WW1 Archiving Project

Yesterday we left the house at 9.30 (am!) to get to Nottingham city centre-a total nightmare driving in Nottingham so I was very glad hubby was doing the driving and not me! We got a bit lost and ended up being nearly 20 minutes late-which was very frustrating as I HATE being late and I'm very rarely late for anything! Hubby dropped Piper and I off at Nottinghamshire Archive Centre where we were to join a group of other home educated children to discuss a project. 

I saw the initial email a few months ago on our local HE group and thought it was perfect for Piper as she loves all things historical. It's such a fantastic opportunity for her and so we were eager to meet everyone involved, find out more and see if Piper actual had a place as there were quite a few volunteers.

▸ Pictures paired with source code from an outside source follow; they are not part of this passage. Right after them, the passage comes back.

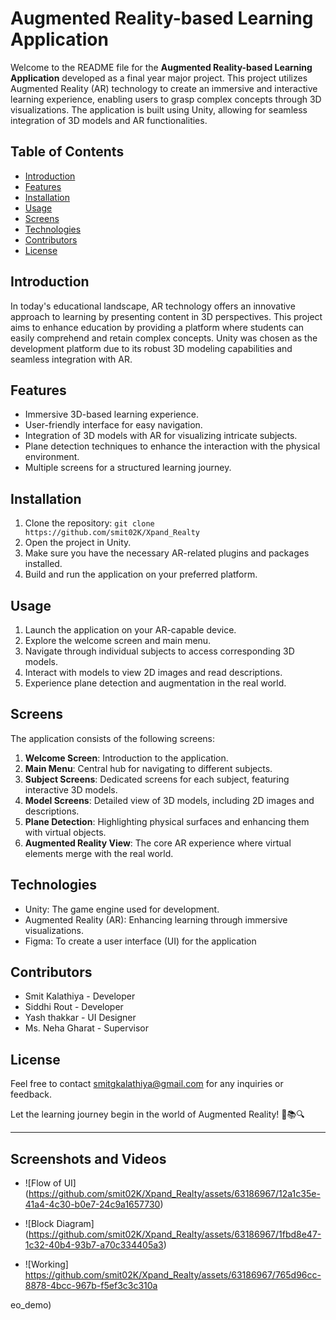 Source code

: # Augmented Reality-based Learning Application

Welcome to the README file for the **Augmented Reality-based Learning Application** developed as a final year major project. This project utilizes Augmented Reality (AR) technology to create an immersive and interactive learning experience, enabling users to grasp complex concepts through 3D visualizations. The application is built using Unity, allowing for seamless integration of 3D models and AR functionalities.

## Table of Contents
- [Introduction](#introduction)
- [Features](#features)
- [Installation](#installation)
- [Usage](#usage)
- [Screens](#screens)
- [Technologies](#technologies)
- [Contributors](#contributors)
- [License](#license)

## Introduction
In today's educational landscape, AR technology offers an innovative approach to learning by presenting content in 3D perspectives. This project aims to enhance education by providing a platform where students can easily comprehend and retain complex concepts. Unity was chosen as the development platform due to its robust 3D modeling capabilities and seamless integration with AR.

## Features
- Immersive 3D-based learning experience.
- User-friendly interface for easy navigation.
- Integration of 3D models with AR for visualizing intricate subjects.
- Plane detection techniques to enhance the interaction with the physical environment.
- Multiple screens for a structured learning journey.

## Installation
1. Clone the repository: `git clone https://github.com/smit02K/Xpand_Realty`
2. Open the project in Unity.
3. Make sure you have the necessary AR-related plugins and packages installed.
4. Build and run the application on your preferred platform.

## Usage
1. Launch the application on your AR-capable device.
2. Explore the welcome screen and main menu.
3. Navigate through individual subjects to access corresponding 3D models.
4. Interact with models to view 2D images and read descriptions.
5. Experience plane detection and augmentation in the real world.

## Screens
The application consists of the following screens:
1. **Welcome Screen**: Introduction to the application.
2. **Main Menu**: Central hub for navigating to different subjects.
3. **Subject Screens**: Dedicated screens for each subject, featuring interactive 3D models.
4. **Model Screens**: Detailed view of 3D models, including 2D images and descriptions.
5. **Plane Detection**: Highlighting physical surfaces and enhancing them with virtual objects.
6. **Augmented Reality View**: The core AR experience where virtual elements merge with the real world.

## Technologies
- Unity: The game engine used for development.
- Augmented Reality (AR): Enhancing learning through immersive visualizations.
- Figma: To create a user interface (UI) for the application

## Contributors
- Smit Kalathiya - Developer
- Siddhi Rout - Developer
- Yash thakkar - UI Designer
- Ms. Neha Gharat - Supervisor
  

## License


Feel free to contact smitgkalathiya@gmail.com for any inquiries or feedback.

Let the learning journey begin in the world of Augmented Reality! 🌟📚🔍

---

## Screenshots and Videos


- ![Flow of UI]
(https://github.com/smit02K/Xpand_Realty/assets/63186967/12a1c35e-41a4-4c30-b0e7-24c9a1657730)


- ![Block Diagram]
  (https://github.com/smit02K/Xpand_Realty/assets/63186967/1fbd8e47-1c32-40b4-93b7-a70c334405a3)

- ![Working] 
https://github.com/smit02K/Xpand_Realty/assets/63186967/765d96cc-8878-4bcc-967b-f5ef3c3c310a

eo_demo)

Despite arriving late and not knowing anyone-which was a bit nerve wracking for both us!- (and we had to sit right at the front!) the lady in charge was really good and explained what the group would be doing and it all sounds fantastic. We were taken into the archive rooms, which was so exciting but a little chilly. We were shown some documents that had been archived from WW1 and given a rough idea how documents were stored to preserve them. The man talking told us he'd worked there for over 40 years and had never wanted to work anywhere else-how cool that must be to enjoy your job so much.

Some refreshments and a chance to chat to a couple of the people in charge before a photo of the whole group was taken. We were really pleased to hear that everyone had a place and sort out dates for the next several meetings, in all it will run fortnightly until next July in time for the centenary. There will be trips too including one to the Imperial War Museum when it reopens. We've never been here so that will be a great opportunity.

The project is to record and archive a whole collection of information that a local lady called Patricia Wakefield amassed about local soldiers and there stories. She died a few years ago sadly and all of her collection has been donated to the archives, we had a quick look through some of the information and its brilliant. It was all self-led and became such a huge project for her, triggered by a conversation with her son who had just returned from Belgium. He'd visited some of the war graves there and told his mum about it and she was so intrigued she went I've to Belgium and France and that's how it all began.

The lady in charge was explaining how Pipers generation are the first generation of people to not have direct access to people who lived/fought/were part of WW1 and how this information that needed archiving will be so important in the future. She also said if the children were inspired and wanted to look at family members involvement or local war memorials and keep their own diary/journal/scrapbook that would be great. I think that's a fantastic idea and I'm sure Piper will be inspired to do her own research. We'll be visiting Pipers great grandparents and I'm sure they will help and have some information for her.

I'm so pleased Piper has got this opportunity and she is so excited and inspired!